In a very different turn of events than those occurred in NC last week, Georgia Governor Nathan Deal vetoed the anti-gay “religious freedom” bill that would have allowed businesses to use discrimination against LGBT customers if they were thought to be LGBTs and their beliefs conflicted with serving them, according to AJC.com.
Saying that House Bill 757 didn’t reflect Georgia’s hospitable image, he explained why he opposed the bill.
In a televised remark, Deal said that he didn’t think that “we have to discriminate against anyone to protect the faith-based community in Georgia, of which I and my family have been a part of for all of our lives.”
Deal’s actions show a striking contrast to North Carolina Governor Pat McCrory’s. Last week McCrory signed into law the most anti-LGBT bill in the country, also rooted in “religious freedoms.”
“Our people work side by side without regard to the color of our skin, or the religion we adhere to,” he said to the AJC. “We are working to make life better for our families and our communities. That is the character of Georgia. I intend to do my part to keep it that way….”
Deal had also the pressure of those fighting against the bill. Companies like Disney, Netflix, CBS, 21st Century Fox, Time Warner, Viacom, Starz, NBCUniversal, and many others, along with many actors like Anne Hathaway, Julianne Moore, Matt Bomer, Dustin Lance Black, Ryan Murphy, Seth McFarlane, etc. who openly opposed the legislation and said they would take their business elsewhere, if the bill was signed into law. It was so that the National Football League had stated that its passage could jeopardize Atlanta’s chance at hosting the Super Bowl, according to the Advocate.
“Discrimination and intolerance have no place in the United States of America, and we hope North Carolina Governor Pat McCrory and the North Carolina General Assembly are paying close attention to what has transpired in Georgia. They must undo their disgraceful attack on LGBT people in the state’s upcoming legislative session,” said HRC president Chad Griffin in a statement, referring to the passing of House Bill 2, a bill that struck down all existing LGBT-inclusive nondiscrimination ordinances in North Carolina.
More than 30 leading actors, directors, producers, musicians, etc. signed HRC’s letter demanding the veto of the proposal.
““The message to Governor Nathan Deal was loud and clear: this deplorable legislation was bad for his constituents, bad for business, and bad for Georgia’s future,” said HRC President Chad Griffin. “Discrimination and intolerance have no place in the 21st century, and any town, city, or state that enshrines it into law will not be judged kindly by history or by the American public. Thankfully, Governor Deal listened to the voices of Georgians, civil rights organizations, as well as the many leaders in the entertainment industry and in the private sector who strongly condemned this deplorable attack on the fundamental civil rights of LGBT people. We hope North Carolina’s Governor and General Assembly are paying close attention to what has transpired in Georgia, and that they undo their disgraceful attack on LGBT people in the state’s upcoming legislative session.”
Deal will join South Dakota Governor Dennis Daugaard as the second Republican state executive to veto an anti-LGBT bill this month.
The HRC reported that Georgia is among a majority of states that lack explicit LGBT non-discrimination protections.

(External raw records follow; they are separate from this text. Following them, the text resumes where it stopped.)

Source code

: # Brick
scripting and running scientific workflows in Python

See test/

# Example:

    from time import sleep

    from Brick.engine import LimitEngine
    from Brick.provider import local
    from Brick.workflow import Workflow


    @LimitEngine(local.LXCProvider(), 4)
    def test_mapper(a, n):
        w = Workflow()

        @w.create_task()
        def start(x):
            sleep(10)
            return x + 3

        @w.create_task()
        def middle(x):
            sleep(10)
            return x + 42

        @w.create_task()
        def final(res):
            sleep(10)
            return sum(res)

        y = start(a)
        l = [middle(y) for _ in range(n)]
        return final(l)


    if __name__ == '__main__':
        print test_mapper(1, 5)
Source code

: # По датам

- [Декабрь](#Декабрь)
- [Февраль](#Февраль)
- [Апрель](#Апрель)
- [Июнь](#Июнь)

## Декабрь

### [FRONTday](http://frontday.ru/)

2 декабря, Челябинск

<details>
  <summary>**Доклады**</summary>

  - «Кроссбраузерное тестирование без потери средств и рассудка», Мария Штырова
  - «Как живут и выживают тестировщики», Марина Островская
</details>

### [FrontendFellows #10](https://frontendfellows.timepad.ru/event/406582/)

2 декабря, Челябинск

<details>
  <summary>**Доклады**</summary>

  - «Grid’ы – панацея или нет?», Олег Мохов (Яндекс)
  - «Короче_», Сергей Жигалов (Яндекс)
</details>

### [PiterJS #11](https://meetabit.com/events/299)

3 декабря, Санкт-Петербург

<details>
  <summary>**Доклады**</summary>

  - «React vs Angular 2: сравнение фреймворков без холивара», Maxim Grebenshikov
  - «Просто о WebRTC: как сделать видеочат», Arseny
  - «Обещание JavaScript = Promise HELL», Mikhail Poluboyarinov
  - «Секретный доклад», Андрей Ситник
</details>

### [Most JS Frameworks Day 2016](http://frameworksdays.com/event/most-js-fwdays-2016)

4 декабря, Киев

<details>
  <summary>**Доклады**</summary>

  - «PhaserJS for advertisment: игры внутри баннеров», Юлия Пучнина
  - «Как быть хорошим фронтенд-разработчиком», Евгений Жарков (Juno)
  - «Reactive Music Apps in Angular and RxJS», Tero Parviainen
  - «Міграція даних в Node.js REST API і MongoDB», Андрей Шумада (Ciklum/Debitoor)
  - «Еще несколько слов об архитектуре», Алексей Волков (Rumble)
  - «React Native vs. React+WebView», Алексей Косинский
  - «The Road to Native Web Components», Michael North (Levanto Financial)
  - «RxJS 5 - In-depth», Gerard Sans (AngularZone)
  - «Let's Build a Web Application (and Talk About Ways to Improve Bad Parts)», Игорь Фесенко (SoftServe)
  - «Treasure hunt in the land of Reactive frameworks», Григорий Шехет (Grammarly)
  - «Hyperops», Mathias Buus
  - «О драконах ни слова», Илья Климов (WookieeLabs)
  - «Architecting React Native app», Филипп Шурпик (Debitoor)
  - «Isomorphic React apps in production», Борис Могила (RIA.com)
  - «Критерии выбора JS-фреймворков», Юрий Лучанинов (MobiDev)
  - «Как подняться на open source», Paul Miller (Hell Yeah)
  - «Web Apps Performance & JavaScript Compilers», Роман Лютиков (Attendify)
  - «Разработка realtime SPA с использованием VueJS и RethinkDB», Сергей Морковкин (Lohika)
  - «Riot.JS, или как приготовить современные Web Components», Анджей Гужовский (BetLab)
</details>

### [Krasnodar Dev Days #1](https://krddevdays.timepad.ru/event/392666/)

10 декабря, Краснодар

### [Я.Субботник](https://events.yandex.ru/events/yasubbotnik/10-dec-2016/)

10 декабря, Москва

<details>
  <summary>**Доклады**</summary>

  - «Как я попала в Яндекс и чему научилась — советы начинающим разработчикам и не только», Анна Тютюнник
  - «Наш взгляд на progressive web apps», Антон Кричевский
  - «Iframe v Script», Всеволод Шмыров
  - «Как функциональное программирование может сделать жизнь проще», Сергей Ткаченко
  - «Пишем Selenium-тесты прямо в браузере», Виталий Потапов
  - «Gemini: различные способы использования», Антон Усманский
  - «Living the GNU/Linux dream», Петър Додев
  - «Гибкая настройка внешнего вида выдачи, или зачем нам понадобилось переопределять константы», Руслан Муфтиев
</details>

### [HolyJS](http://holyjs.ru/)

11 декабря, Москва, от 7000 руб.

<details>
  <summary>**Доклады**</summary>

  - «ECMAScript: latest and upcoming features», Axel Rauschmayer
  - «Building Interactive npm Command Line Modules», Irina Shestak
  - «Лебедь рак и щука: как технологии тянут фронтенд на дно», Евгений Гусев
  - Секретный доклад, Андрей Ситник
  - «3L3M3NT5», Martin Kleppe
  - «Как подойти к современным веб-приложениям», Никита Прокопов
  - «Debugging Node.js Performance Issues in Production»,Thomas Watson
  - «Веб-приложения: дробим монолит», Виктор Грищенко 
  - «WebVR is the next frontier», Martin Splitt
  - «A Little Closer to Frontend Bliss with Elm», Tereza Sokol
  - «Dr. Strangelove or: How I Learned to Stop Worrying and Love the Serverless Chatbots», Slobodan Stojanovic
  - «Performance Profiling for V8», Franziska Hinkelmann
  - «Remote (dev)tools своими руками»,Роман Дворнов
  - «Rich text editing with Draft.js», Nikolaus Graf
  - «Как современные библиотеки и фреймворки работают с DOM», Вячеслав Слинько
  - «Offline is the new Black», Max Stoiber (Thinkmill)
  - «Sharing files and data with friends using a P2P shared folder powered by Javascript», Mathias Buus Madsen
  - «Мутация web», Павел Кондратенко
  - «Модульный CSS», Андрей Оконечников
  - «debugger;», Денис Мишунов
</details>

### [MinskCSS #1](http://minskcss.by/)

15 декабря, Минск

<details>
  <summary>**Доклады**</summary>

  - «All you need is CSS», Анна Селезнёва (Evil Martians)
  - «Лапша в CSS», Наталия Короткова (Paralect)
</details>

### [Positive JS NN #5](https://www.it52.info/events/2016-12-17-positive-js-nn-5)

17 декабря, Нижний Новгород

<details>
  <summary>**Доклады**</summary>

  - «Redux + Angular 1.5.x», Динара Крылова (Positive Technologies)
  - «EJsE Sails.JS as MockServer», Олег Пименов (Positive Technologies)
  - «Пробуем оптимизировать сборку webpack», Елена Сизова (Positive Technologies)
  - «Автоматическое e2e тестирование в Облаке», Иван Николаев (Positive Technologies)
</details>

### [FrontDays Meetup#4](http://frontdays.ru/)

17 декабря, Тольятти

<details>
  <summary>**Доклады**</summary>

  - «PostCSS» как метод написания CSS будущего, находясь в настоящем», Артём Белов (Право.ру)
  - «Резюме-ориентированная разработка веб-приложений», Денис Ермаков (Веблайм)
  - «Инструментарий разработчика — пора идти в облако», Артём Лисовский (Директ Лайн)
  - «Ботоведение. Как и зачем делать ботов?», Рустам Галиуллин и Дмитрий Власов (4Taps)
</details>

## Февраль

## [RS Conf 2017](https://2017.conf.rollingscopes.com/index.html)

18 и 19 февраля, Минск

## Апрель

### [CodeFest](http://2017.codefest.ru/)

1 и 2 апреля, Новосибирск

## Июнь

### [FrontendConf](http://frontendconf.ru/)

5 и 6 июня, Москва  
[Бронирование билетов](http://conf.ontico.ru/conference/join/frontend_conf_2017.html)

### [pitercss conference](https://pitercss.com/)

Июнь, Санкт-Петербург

Nonpartisan polling from Public Religion Research Institute released this year found that a majority of Georgians oppose allowing businesses to discriminate and deny service to LGBT people—only 37 percent support such a bill and 57 percent oppose. Georgians also reported that they support protecting LGBT people from discrimination in employment, housing and access to public services by an overwhelming 66-28 margin.